### Instructions to follow
Nothing in the records may be altered, and no picture may be included. Restate them in full.

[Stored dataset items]
● ● ● ●

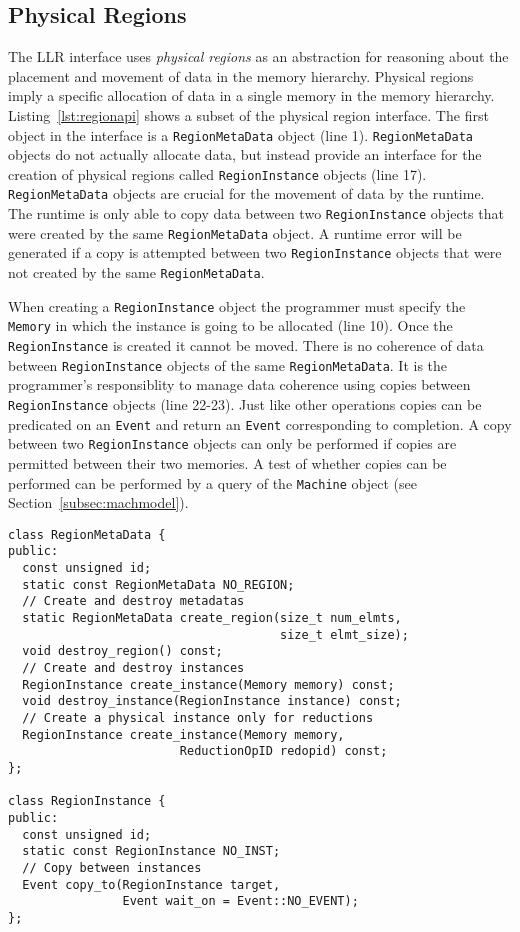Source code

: \subsection{Physical Regions}
\label{subsec:phyreg}

The LLR interface uses {\em physical regions} as an abstraction for reasoning about
the placement and movement of data in the memory hierarchy.  Physical regions imply a specific
allocation of data in a single memory in the memory hierarchy.  Listing~\ref{lst:regionapi} 
shows a subset of the physical region interface.  The first object in the interface
is a {\tt RegionMetaData} object (line 1).  {\tt RegionMetaData} objects 
do not actually allocate data, but instead provide an interface for the
creation of physical regions called {\tt RegionInstance} objects (line 17).  {\tt RegionMetaData}
objects are crucial for the movement of data by the runtime.  The runtime is only able
to copy data between two {\tt RegionInstance} objects that were created by the
same {\tt RegionMetaData} object.  A runtime error will be generated if a copy is attempted
between two {\tt RegionInstance} objects that were not created by the same {\tt RegionMetaData}.

When creating a {\tt RegionInstance} object the programmer must specify the {\tt Memory}
in which the instance is going to be allocated (line 10).  Once the {\tt RegionInstance} is created it
cannot be moved.   There is no coherence of data between {\tt RegionInstance} objects of the
same {\tt RegionMetaData}.  It is the programmer's responsiblity to manage data coherence
using copies between {\tt RegionInstance} objects (line 22-23).  Just like other operations
copies can be predicated on an {\tt Event} and return an {\tt Event} corresponding to
completion.  A copy between two {\tt RegionInstance} objects can only be performed if copies
are permitted between their two memories.  A test of whether copies can be performed can be performed 
by a query of the {\tt Machine} object (see Section~\ref{subsec:machmodel}).



\begin{lstlisting}[float={t},label={lst:regionapi},caption={Subset of Physical Region Interface.}]
class RegionMetaData {
public:
  const unsigned id;
  static const RegionMetaData NO_REGION;
  // Create and destroy metadatas
  static RegionMetaData create_region(size_t num_elmts, 
                                      size_t elmt_size);
  void destroy_region() const;
  // Create and destroy instances
  RegionInstance create_instance(Memory memory) const;
  void destroy_instance(RegionInstance instance) const;
  // Create a physical instance only for reductions
  RegionInstance create_instance(Memory memory, 
                        ReductionOpID redopid) const;
};

class RegionInstance {
public:
  const unsigned id;
  static const RegionInstance NO_INST;
  // Copy between instances
  Event copy_to(RegionInstance target, 
                Event wait_on = Event::NO_EVENT);
};
\end{lstlisting}

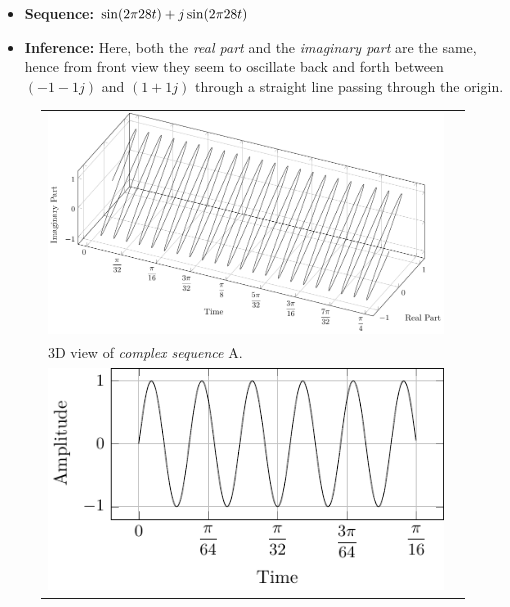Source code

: \documentclass[../../course]{subfiles}
\begin{document}
\begin{itemize} [label=]

    \item \textbf{Sequence:} $\sin(2 \pi 28 t) + j \sin(2 \pi 28 t)$

    \item \textbf{Inference:} Here, both the \emph{real part} and the \emph{imaginary part}
        are the same, hence from front view they seem to oscillate back and forth between $(-1 -1j)$
        and $(1 + 1j)$ through a straight line passing through the origin.

\end{itemize}

\vfill

\begin{figure} [H]

    \renewcommand{\arraystretch}{0.75}
    \centering
    \begin{NiceTabularX} {\textwidth} {
            *{2}{>{\centering\arraybackslash}X}
        }

         {
             {
                \includegraphics[height = \textheight] {tikzpics/plotComplexA.pdf}
            }
        }

        &
        \\

         {
            \vbox{
                 {3D view of \emph{complex sequence} A.}
                \label{plt:cmplxA}
            }
        }

        &
        \\

         {
             {
                \includegraphics[height = \textheight] {tikzpics/plotShortX1.pdf}
            }
        }


\end{NiceTabularX}
\end{figure}
\end{document}
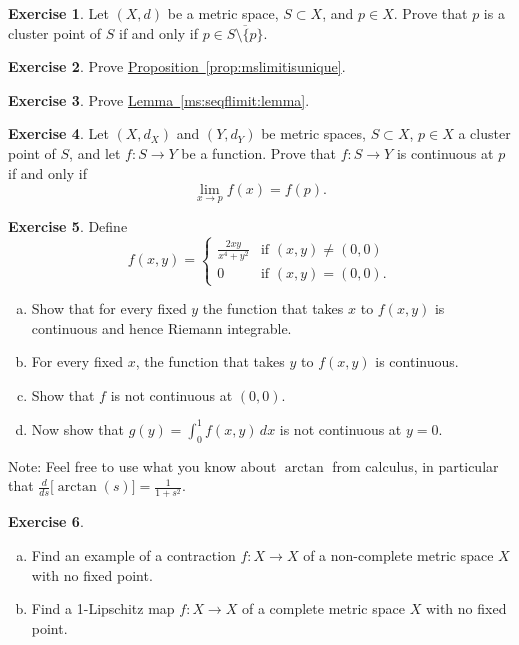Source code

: \documentclass[12pt,openany]{book}
\theoremstyle{plain}
\theoremstyle{remark}
\theoremstyle{definition}
\newenvironment{exbox}{%
    \def\FrameCommand{\vrule width 1pt \relax\hspace {10pt}}%
    \MakeFramed {\advance \hsize -\width \FrameRestore }%
}{%
    \endMakeFramed
}
\newenvironment{exparts}{%
    \leavevmode\begin{enumerate}[a),noitemsep,topsep=0pt,parsep=0pt,partopsep=0pt]
}{%
    \end{enumerate}
}
\theoremstyle{exercise}
\newtheorem{exercise}{Exercise}[section]
\theoremstyle{example}
\newcommand{\propref}[1]{\hyperref[#1]{Proposition~\ref*{#1}}}
\newcommand{\lemmaref}[1]{\hyperref[#1]{Lemma~\ref*{#1}}}
\begin{document}
\begin{exbox}
\begin{exercise}
Let $(X,d)$ be a metric space, $S \subset X$, and $p \in X$.  Prove that
$p$ is a cluster point of $S$ if and only if $p \in \overline{S \setminus \{
p \}}$.
\end{exercise}

\begin{exercise}
Prove \propref{prop:mslimitisunique}.
\end{exercise}

\begin{exercise}
Prove \lemmaref{ms:seqflimit:lemma}.
\end{exercise}

\begin{exercise}
Let $(X,d_X)$ and $(Y,d_Y)$ be metric spaces, $S \subset X$, $p \in X$
a cluster point of $S$, and let $f \colon S \to Y$ be a function.
Prove that
$f \colon S \to Y$ is continuous at $p$ if and only if
\begin{equation*}
\lim_{x \to p} f(x) = f(p) .
\end{equation*}
\end{exercise}

\begin{exercise}
Define
\begin{equation*}
f(x,y) =
\begin{cases}
\frac{2xy}{x^4+y^2} & \text{if } (x,y) \not= (0,0) \\
0 & \text{if } (x,y) = (0,0) .
\end{cases}
\end{equation*}
\begin{exparts}
\item
Show that for every fixed $y$ the function that takes $x$ to $f(x,y)$
is continuous and hence Riemann integrable.
\item
For every fixed $x$, the function that takes $y$ to $f(x,y)$ is continuous.
\item
Show that $f$ is not continuous at $(0,0)$.
\item
Now show that $g(y) = \int_0^1 f(x,y)\,dx$ is not continuous at $y=0$.
\end{exparts}
Note: Feel free to use what you know about $\arctan$ from calculus,
in particular that $\frac{d}{ds} \bigl[ \arctan(s) \bigr] = \frac{1}{1+s^2}$.
\end{exercise}

\begin{exercise} \label{exercise:nofixedpoint}
\begin{exparts}
\item
Find an example of a contraction $f \colon X \to X$
of a non-complete metric space $X$ with no
fixed point.
\item
Find a 1-Lipschitz map $f \colon X \to X$ of a complete metric space $X$ with no fixed point.
\end{exparts}
\end{exercise}
\end{exbox}
\end{document}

● ● ● ●

### Finished exercise
Source code

: \subsection{Physical Regions}
\label{subsec:phyreg}

The LLR interface uses {\em physical regions} as an abstraction for reasoning about
the placement and movement of data in the memory hierarchy.  Physical regions imply a specific
allocation of data in a single memory in the memory hierarchy.  Listing~\ref{lst:regionapi} 
shows a subset of the physical region interface.  The first object in the interface
is a {\tt RegionMetaData} object (line 1).  {\tt RegionMetaData} objects 
do not actually allocate data, but instead provide an interface for the
creation of physical regions called {\tt RegionInstance} objects (line 17).  {\tt RegionMetaData}
objects are crucial for the movement of data by the runtime.  The runtime is only able
to copy data between two {\tt RegionInstance} objects that were created by the
same {\tt RegionMetaData} object.  A runtime error will be generated if a copy is attempted
between two {\tt RegionInstance} objects that were not created by the same {\tt RegionMetaData}.

When creating a {\tt RegionInstance} object the programmer must specify the {\tt Memory}
in which the instance is going to be allocated (line 10).  Once the {\tt RegionInstance} is created it
cannot be moved.   There is no coherence of data between {\tt RegionInstance} objects of the
same {\tt RegionMetaData}.  It is the programmer's responsiblity to manage data coherence
using copies between {\tt RegionInstance} objects (line 22-23).  Just like other operations
copies can be predicated on an {\tt Event} and return an {\tt Event} corresponding to
completion.  A copy between two {\tt RegionInstance} objects can only be performed if copies
are permitted between their two memories.  A test of whether copies can be performed can be performed 
by a query of the {\tt Machine} object (see Section~\ref{subsec:machmodel}).



\begin{lstlisting}[float={t},label={lst:regionapi},caption={Subset of Physical Region Interface.}]
class RegionMetaData {
public:
  const unsigned id;
  static const RegionMetaData NO_REGION;
  // Create and destroy metadatas
  static RegionMetaData create_region(size_t num_elmts, 
                                      size_t elmt_size);
  void destroy_region() const;
  // Create and destroy instances
  RegionInstance create_instance(Memory memory) const;
  void destroy_instance(RegionInstance instance) const;
  // Create a physical instance only for reductions
  RegionInstance create_instance(Memory memory, 
                        ReductionOpID redopid) const;
};

class RegionInstance {
public:
  const unsigned id;
  static const RegionInstance NO_INST;
  // Copy between instances
  Event copy_to(RegionInstance target, 
                Event wait_on = Event::NO_EVENT);
};
\end{lstlisting}

Source code

: \documentclass[../../course]{subfiles}
\begin{document}
\begin{itemize} [label=]

    \item \textbf{Sequence:} $\sin(2 \pi 28 t) + j \sin(2 \pi 28 t)$

    \item \textbf{Inference:} Here, both the \emph{real part} and the \emph{imaginary part}
        are the same, hence from front view they seem to oscillate back and forth between $(-1 -1j)$
        and $(1 + 1j)$ through a straight line passing through the origin.

\end{itemize}

\vfill

\begin{figure} [H]

    \renewcommand{\arraystretch}{0.75}
    \centering
    \begin{NiceTabularX} {\textwidth} {
            *{2}{>{\centering\arraybackslash}X}
        }

         {
             {
                \includegraphics[height = \textheight] {tikzpics/plotComplexA.pdf}
            }
        }

        &
        \\

         {
            \vbox{
                 {3D view of \emph{complex sequence} A.}
                \label{plt:cmplxA}
            }
        }

        &
        \\

         {
             {
                \includegraphics[height = \textheight] {tikzpics/plotShortX1.pdf}
            }
        }


\end{NiceTabularX}
\end{figure}
\end{document}
Source code

: \documentclass[12pt,openany]{book}
\theoremstyle{plain}
\theoremstyle{remark}
\theoremstyle{definition}
\newenvironment{exbox}{%
    \def\FrameCommand{\vrule width 1pt \relax\hspace {10pt}}%
    \MakeFramed {\advance \hsize -\width \FrameRestore }%
}{%
    \endMakeFramed
}
\newenvironment{exparts}{%
    \leavevmode\begin{enumerate}[a),noitemsep,topsep=0pt,parsep=0pt,partopsep=0pt]
}{%
    \end{enumerate}
}
\theoremstyle{exercise}
\newtheorem{exercise}{Exercise}[section]
\theoremstyle{example}
\newcommand{\propref}[1]{\hyperref[#1]{Proposition~\ref*{#1}}}
\newcommand{\lemmaref}[1]{\hyperref[#1]{Lemma~\ref*{#1}}}
\begin{document}
\begin{exbox}
\begin{exercise}
Let $(X,d)$ be a metric space, $S \subset X$, and $p \in X$.  Prove that
$p$ is a cluster point of $S$ if and only if $p \in \overline{S \setminus \{
p \}}$.
\end{exercise}

\begin{exercise}
Prove \propref{prop:mslimitisunique}.
\end{exercise}

\begin{exercise}
Prove \lemmaref{ms:seqflimit:lemma}.
\end{exercise}

\begin{exercise}
Let $(X,d_X)$ and $(Y,d_Y)$ be metric spaces, $S \subset X$, $p \in X$
a cluster point of $S$, and let $f \colon S \to Y$ be a function.
Prove that
$f \colon S \to Y$ is continuous at $p$ if and only if
\begin{equation*}
\lim_{x \to p} f(x) = f(p) .
\end{equation*}
\end{exercise}

\begin{exercise}
Define
\begin{equation*}
f(x,y) =
\begin{cases}
\frac{2xy}{x^4+y^2} & \text{if } (x,y) \not= (0,0) \\
0 & \text{if } (x,y) = (0,0) .
\end{cases}
\end{equation*}
\begin{exparts}
\item
Show that for every fixed $y$ the function that takes $x$ to $f(x,y)$
is continuous and hence Riemann integrable.
\item
For every fixed $x$, the function that takes $y$ to $f(x,y)$ is continuous.
\item
Show that $f$ is not continuous at $(0,0)$.
\item
Now show that $g(y) = \int_0^1 f(x,y)\,dx$ is not continuous at $y=0$.
\end{exparts}
Note: Feel free to use what you know about $\arctan$ from calculus,
in particular that $\frac{d}{ds} \bigl[ \arctan(s) \bigr] = \frac{1}{1+s^2}$.
\end{exercise}

\begin{exercise} \label{exercise:nofixedpoint}
\begin{exparts}
\item
Find an example of a contraction $f \colon X \to X$
of a non-complete metric space $X$ with no
fixed point.
\item
Find a 1-Lipschitz map $f \colon X \to X$ of a complete metric space $X$ with no fixed point.
\end{exparts}
\end{exercise}
\end{exbox}
\end{document}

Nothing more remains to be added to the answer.